Action item: Pick out each line with the word "variable" from the material that follows.

--------

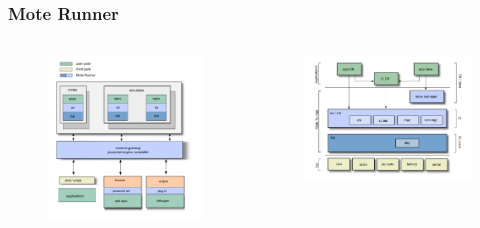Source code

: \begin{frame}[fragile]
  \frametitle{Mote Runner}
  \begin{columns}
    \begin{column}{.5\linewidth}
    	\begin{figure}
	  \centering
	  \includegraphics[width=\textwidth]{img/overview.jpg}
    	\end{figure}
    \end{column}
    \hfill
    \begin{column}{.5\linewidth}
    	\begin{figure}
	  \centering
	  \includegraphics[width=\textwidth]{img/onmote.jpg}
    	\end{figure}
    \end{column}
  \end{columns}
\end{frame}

--------

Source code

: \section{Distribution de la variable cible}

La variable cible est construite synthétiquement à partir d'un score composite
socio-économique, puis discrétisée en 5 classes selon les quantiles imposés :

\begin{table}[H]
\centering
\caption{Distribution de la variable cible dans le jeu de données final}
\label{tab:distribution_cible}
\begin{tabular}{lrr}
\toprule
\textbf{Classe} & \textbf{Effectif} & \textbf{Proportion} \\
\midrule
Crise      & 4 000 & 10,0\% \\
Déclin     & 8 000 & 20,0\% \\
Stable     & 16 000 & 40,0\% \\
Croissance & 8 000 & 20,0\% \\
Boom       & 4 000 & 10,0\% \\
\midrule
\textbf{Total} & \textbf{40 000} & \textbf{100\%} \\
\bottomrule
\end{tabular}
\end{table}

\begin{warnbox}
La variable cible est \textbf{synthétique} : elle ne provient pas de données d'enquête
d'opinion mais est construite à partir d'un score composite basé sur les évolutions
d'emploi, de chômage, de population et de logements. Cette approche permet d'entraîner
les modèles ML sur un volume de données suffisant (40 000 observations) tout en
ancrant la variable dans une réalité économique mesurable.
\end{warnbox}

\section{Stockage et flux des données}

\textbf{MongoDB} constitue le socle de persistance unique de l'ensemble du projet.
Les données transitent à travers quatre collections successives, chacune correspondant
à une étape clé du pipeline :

--------

Completed exercise:
: \section{Distribution de la variable cible}
La variable cible est construite synthétiquement à partir d'un score composite
\caption{Distribution de la variable cible dans le jeu de données final}
La variable cible est \textbf{synthétique} : elle ne provient pas de données d'enquête
ancrant la variable dans une réalité économique mesurable.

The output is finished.